Irish Traveller people are an indigenous ethnic group with their own language, culture and history. They are specifically referred to in legislation as a group who must not be treated in a less favourable way than any other person. Travellers who are refused services are afforded the protection of the Equal Status Act 2000/ 2004. There are approximately 24,000 members of the Travelling community in the Republic of Ireland.
The Traveller language is referred to by different names; the most common names used by Travellers for their language are Cant and Gamman. The word Shelta has been established academically and also refers to the language.The language is still very much in use in the Community today.
The majority of Travellers in the Republic of Ireland are Roman Catholic. Irish Travellers place a special emphasis on pilgrimages and celebration of the sacraments such as communion, confirmation, christenings and weddings. These are exceptionally important family events.

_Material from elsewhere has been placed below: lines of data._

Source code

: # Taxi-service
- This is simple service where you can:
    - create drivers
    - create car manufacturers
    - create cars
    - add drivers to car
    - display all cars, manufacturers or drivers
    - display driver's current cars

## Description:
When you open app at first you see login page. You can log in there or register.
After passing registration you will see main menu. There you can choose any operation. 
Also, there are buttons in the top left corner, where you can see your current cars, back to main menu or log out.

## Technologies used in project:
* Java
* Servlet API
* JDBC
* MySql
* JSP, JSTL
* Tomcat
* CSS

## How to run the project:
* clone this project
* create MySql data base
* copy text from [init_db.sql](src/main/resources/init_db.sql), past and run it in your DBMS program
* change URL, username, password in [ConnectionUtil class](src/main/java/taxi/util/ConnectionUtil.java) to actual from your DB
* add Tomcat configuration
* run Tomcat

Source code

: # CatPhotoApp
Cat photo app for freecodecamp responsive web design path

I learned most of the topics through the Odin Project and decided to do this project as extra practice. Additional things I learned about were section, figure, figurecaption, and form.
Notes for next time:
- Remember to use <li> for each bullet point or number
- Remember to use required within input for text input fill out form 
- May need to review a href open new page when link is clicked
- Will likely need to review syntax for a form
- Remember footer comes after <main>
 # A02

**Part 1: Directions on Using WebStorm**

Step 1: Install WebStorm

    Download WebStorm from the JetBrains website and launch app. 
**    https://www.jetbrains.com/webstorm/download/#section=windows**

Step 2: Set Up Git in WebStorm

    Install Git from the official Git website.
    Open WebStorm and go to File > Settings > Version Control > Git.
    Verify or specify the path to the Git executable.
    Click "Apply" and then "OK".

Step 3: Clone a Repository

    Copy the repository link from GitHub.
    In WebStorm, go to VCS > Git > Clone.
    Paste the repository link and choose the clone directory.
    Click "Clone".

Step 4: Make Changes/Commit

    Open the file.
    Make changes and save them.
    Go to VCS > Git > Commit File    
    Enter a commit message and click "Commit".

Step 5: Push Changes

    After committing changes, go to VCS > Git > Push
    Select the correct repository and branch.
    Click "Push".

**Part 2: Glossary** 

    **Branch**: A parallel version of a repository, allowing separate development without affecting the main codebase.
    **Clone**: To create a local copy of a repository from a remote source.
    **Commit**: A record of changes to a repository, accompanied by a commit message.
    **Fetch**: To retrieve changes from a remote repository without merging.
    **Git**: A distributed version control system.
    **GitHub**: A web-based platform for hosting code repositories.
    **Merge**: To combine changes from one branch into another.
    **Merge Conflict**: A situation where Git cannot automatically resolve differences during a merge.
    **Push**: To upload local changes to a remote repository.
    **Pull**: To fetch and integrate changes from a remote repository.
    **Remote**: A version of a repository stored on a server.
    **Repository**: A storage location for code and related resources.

Until the 1950's / 60's Travellers were always nomadic, moving around the Republic of Ireland in extended family groups. Their economy was based on a range of activities including tin smithing (where the name tinker came from), seasonal farm labour, horse dealing and door to-door sales of small domestic wares. Several social changes have impacted upon this way of life and have limited travellers' ability to move around as much as they used to because of the following reasons:
o The decrease in the rural population
o Increased Farm Mechanisation
o Mass production of plastic goods
o Improved rural transportTravellers have consequently lost traditional occupations and have been forced to settle in urban communities. Living conditions on sites are basic and lack many of the facilities often taken for granted. Travellers often live on the side of the road with no water, electricity, toilets or refuse collection. The term "traveller" is the preferred term of reference for this group; other terminology is considered offensive.